Caro amigo

Já me tinham chegado aqui as palavras do ministro Mário Lino. Fiquei a saber porque é que Cabo Verde me é simpático: geograficamente e em termos de população é um deserto, como a margem sul de Portugal, a minha margem afectiva e familiar. Para Mário Lino Cabo Verde nem deve existir: são só 450 mil habitantes. Só faltam mesmo os camelos…
Os políticos devem ser das espécies mais engraçadas do mundo. E só não são mais porque por detrás de cada piadola, de cada graçola, estão quase sempre medidas que nos vão ao bolso. E depois a gente ri-se e eles vão enchendo os seus. E não duvido que vão, porque ao contrário não estariam lá.
Aqui também há discursos engraçados, às vezes engraçados por não dizerem nada, outras pelas palavras que se usam. Já me tenho rido à socapa em conferências de imprensa ou apresentações de projectos, e dado sentidas gargalhadas com os debates parlamentares.
Prometo-te caro amigo, estar atento e a partir de agora, ciclicamente, reproduzir-te algumas pérolas do que por aqui se diz publicamente.
Mas não só os cabo-verdianos. Na semana passada um alto responsável da União Europeia, a propósito de um encontro com a governação de Cabo Verde sobre emigração, resumiu assim a coisa: “Precisamos de encontrar uma nova solução, porque é um grande problema e muito complexo, que será o grande problema deste século. Cabo verde tem uma política muito honesta neste aspecto. Cabo Verde é um parceiro importante na União Europeia”. Ou seja, depois de dois dias de reunião o que se conclui é que é preciso encontrar soluções. Então o que estiveram a fazer?
Bem… o ministro dos Negócios Estrangeiros respondeu: “A primeira missão não vai permitir discutir questões específicas, não e o mandato da missão, o objectivo é abrir o diálogo sobre a problemática das migrações”. Pois claro! Uma grande delegação, dois dias na Praia, para abrir o diálogo.

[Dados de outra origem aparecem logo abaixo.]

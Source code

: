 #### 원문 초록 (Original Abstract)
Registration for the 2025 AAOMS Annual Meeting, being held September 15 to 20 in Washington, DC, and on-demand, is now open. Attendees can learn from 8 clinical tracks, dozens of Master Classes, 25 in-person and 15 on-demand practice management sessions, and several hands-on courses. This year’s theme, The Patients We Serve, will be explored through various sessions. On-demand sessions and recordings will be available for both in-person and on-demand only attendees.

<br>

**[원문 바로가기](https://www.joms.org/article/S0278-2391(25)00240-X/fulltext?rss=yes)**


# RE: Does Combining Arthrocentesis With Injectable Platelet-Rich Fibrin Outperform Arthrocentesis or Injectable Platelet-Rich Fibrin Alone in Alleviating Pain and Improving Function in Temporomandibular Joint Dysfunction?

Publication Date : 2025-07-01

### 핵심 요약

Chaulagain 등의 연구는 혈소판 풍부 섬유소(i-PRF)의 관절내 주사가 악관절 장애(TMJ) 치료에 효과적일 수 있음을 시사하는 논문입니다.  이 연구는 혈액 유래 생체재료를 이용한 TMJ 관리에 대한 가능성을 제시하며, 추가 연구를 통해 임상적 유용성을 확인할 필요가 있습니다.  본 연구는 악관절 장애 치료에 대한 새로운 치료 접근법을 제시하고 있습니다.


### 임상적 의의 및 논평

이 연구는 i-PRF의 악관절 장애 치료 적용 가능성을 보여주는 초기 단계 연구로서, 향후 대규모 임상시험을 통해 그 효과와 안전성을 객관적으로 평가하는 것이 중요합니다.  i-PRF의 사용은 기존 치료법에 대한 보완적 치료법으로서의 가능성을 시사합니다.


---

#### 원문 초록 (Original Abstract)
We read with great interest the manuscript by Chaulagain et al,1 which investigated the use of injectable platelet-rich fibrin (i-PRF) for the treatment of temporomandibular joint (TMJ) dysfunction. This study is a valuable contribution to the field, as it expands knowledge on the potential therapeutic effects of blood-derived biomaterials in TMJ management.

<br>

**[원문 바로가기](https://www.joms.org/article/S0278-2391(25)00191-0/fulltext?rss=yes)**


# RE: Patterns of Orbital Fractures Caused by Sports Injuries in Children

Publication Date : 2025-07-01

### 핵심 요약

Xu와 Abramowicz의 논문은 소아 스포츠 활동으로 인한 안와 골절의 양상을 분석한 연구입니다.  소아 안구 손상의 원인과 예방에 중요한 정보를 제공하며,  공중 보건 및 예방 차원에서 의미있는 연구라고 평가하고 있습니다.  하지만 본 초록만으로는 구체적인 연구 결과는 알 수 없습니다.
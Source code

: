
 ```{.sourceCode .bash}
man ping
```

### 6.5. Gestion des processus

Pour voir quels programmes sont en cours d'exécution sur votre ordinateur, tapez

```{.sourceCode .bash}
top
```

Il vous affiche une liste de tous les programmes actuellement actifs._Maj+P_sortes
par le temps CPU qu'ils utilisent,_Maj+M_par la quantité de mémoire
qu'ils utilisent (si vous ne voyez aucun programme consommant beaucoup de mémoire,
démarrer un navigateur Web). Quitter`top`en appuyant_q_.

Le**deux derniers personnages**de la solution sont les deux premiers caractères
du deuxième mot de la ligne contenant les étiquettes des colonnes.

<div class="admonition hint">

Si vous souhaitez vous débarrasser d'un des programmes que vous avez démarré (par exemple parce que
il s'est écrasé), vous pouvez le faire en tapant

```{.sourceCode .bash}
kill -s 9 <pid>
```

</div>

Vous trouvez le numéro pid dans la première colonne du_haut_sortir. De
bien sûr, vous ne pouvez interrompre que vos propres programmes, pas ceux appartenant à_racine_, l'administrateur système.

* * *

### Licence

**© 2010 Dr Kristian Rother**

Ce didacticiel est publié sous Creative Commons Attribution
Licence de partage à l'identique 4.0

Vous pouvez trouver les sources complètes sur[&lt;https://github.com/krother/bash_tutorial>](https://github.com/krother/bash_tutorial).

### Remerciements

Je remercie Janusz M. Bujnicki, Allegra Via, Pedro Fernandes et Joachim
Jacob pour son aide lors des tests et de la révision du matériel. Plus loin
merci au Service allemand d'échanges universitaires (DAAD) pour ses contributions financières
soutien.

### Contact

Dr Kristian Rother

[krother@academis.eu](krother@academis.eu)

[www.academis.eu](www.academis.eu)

Há tempos, no Instituto Piaget eram apresentados os resultados da segunda fase de escavações, de uma semana, na Cidade Velha de Santiago, candidata a património mundial. Foi “um singelo mas significativo evento científico que certamente ficará gravado nos anais da história de Cabo Verde, na sua caminhada vangloriosa ao lugar que a Cidade Velha merece”, disse no início o Instituto do Património. Esfreguei as mãos. Tinha notícia? Puro engano, os resultados nem mereciam uma linha num jornal camarário.
Aqui, como aí, cultiva-se a arte de bem falar e não dizer nada. Há tempos perguntámos à ministra Sara Lopes sobre um alegado terrorista que estava preso em Cabo Verde. Se confirmava, de que era acusado, quem era, de onde vinha, onde estava preso, quando iria a julgamento, se seria extraditado.
A ministra respondeu assim: “ O governo o que tem a fazer é agir, defender a segurança do país, garantir que Cabo Verde continua a ser um país seguro. Cabo verde tem a noção das ameaças que um país aberto pode estar a correr neste momento”… Políticos meu amigo!
Jorge Santos, líder da oposição, classificava em Janeiro os encontros mensais com o primeiro-ministro um “momento normal num Estado de direito democrático”. No final do segundo encontro mensal disse que nos próximos se iriam discutir questões de política externa. E o primeiro-ministro, José Maria Neves, garantia na mesma altura que esses encontros mensais com a oposição iriam continuar, sempre na última semana.
Estamos no final de Maio e nunca mais se encontraram.
Por isso te digo, os políticos são muito engraçados. E depois querem que a gente os leve a sério.